Please copy, word for word, the line that contains "The period from" and every line after it through the end of the records, and nothing more.

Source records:

════════

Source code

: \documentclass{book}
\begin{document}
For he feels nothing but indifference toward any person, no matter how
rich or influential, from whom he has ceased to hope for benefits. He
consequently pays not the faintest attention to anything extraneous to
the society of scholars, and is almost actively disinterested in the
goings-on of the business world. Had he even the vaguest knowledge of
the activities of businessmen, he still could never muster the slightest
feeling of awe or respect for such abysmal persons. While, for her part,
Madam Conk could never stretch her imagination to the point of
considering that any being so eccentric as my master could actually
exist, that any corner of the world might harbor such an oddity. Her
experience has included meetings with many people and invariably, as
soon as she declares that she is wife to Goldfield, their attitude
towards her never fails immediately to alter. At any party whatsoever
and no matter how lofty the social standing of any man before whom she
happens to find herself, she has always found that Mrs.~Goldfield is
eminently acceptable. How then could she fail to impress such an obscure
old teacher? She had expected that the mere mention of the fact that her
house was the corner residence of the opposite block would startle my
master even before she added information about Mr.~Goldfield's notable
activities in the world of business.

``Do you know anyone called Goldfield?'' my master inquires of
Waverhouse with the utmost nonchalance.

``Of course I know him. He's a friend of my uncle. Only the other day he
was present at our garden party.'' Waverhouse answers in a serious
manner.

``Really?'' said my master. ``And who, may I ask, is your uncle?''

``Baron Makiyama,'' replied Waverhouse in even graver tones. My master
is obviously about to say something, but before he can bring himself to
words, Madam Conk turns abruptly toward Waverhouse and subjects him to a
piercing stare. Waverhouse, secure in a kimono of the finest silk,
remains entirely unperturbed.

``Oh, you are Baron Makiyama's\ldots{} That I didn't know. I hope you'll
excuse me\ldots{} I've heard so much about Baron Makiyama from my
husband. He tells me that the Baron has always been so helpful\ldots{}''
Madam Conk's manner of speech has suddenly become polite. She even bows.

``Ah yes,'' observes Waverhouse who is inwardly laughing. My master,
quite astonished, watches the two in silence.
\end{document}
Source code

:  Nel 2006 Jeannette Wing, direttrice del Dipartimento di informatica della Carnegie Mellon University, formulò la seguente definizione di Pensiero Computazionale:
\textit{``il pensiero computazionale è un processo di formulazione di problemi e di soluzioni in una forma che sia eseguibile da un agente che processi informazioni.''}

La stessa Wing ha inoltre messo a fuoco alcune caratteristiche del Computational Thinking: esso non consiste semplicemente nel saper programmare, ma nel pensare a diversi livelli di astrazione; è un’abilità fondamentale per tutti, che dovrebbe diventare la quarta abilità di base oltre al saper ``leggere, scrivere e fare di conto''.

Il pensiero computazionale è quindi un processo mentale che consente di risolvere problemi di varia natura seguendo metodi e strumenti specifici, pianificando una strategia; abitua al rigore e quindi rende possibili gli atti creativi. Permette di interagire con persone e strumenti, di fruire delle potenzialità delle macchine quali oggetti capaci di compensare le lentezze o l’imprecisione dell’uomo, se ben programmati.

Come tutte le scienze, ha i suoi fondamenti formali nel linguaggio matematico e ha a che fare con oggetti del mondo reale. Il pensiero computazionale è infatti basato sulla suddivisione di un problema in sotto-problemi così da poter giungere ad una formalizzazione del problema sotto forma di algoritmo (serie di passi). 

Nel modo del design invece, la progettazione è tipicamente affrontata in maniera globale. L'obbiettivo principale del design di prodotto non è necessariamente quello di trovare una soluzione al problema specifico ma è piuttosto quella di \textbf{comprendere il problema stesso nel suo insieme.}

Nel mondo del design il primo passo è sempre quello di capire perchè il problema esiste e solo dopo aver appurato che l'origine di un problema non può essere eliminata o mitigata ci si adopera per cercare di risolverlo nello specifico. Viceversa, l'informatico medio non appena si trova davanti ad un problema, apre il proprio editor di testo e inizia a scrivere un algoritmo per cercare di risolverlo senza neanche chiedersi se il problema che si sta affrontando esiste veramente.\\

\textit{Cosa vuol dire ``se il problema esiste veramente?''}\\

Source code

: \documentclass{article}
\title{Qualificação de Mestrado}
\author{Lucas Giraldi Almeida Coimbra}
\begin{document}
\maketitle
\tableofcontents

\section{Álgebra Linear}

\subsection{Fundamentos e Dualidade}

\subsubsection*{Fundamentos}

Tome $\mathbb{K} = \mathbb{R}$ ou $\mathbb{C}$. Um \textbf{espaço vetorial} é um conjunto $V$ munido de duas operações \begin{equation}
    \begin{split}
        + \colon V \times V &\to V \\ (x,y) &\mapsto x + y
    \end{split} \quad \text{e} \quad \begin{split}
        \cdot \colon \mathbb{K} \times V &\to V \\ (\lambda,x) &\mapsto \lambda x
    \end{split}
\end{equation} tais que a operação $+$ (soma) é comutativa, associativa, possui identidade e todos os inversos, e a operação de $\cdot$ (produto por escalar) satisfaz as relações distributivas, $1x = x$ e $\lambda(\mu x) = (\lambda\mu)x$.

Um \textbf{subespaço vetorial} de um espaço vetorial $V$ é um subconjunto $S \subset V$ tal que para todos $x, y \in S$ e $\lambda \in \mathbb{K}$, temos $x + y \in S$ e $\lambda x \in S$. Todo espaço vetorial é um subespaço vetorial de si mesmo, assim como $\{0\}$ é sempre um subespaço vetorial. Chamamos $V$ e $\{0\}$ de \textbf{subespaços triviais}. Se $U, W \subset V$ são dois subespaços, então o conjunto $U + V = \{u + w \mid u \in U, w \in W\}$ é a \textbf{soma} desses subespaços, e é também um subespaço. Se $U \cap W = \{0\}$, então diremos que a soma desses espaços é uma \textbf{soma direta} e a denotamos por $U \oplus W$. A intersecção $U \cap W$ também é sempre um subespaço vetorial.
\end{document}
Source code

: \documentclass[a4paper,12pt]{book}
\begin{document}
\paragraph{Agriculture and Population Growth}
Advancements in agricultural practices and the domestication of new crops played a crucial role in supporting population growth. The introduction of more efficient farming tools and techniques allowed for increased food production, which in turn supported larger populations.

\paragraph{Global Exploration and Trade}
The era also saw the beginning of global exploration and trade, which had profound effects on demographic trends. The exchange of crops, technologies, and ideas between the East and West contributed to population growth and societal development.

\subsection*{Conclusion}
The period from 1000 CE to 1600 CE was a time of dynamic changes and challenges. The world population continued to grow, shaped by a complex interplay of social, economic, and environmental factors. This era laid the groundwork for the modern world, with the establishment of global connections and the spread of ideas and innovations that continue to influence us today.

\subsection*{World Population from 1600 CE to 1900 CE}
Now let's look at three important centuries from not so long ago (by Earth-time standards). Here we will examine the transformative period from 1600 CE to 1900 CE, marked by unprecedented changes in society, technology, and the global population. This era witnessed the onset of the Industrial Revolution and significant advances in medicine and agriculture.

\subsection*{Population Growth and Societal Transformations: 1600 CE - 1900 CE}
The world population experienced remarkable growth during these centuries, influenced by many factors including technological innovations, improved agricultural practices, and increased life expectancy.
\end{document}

════════

◆ **EXPECTED ANSWER**:
The period from 1000 CE to 1600 CE was a time of dynamic changes and challenges. The world population continued to grow, shaped by a complex interplay of social, economic, and environmental factors. This era laid the groundwork for the modern world, with the establishment of global connections and the spread of ideas and innovations that continue to influence us today.

\subsection*{World Population from 1600 CE to 1900 CE}
Now let's look at three important centuries from not so long ago (by Earth-time standards). Here we will examine the transformative period from 1600 CE to 1900 CE, marked by unprecedented changes in society, technology, and the global population. This era witnessed the onset of the Industrial Revolution and significant advances in medicine and agriculture.

\subsection*{Population Growth and Societal Transformations: 1600 CE - 1900 CE}
The world population experienced remarkable growth during these centuries, influenced by many factors including technological innovations, improved agricultural practices, and increased life expectancy.
\end{document}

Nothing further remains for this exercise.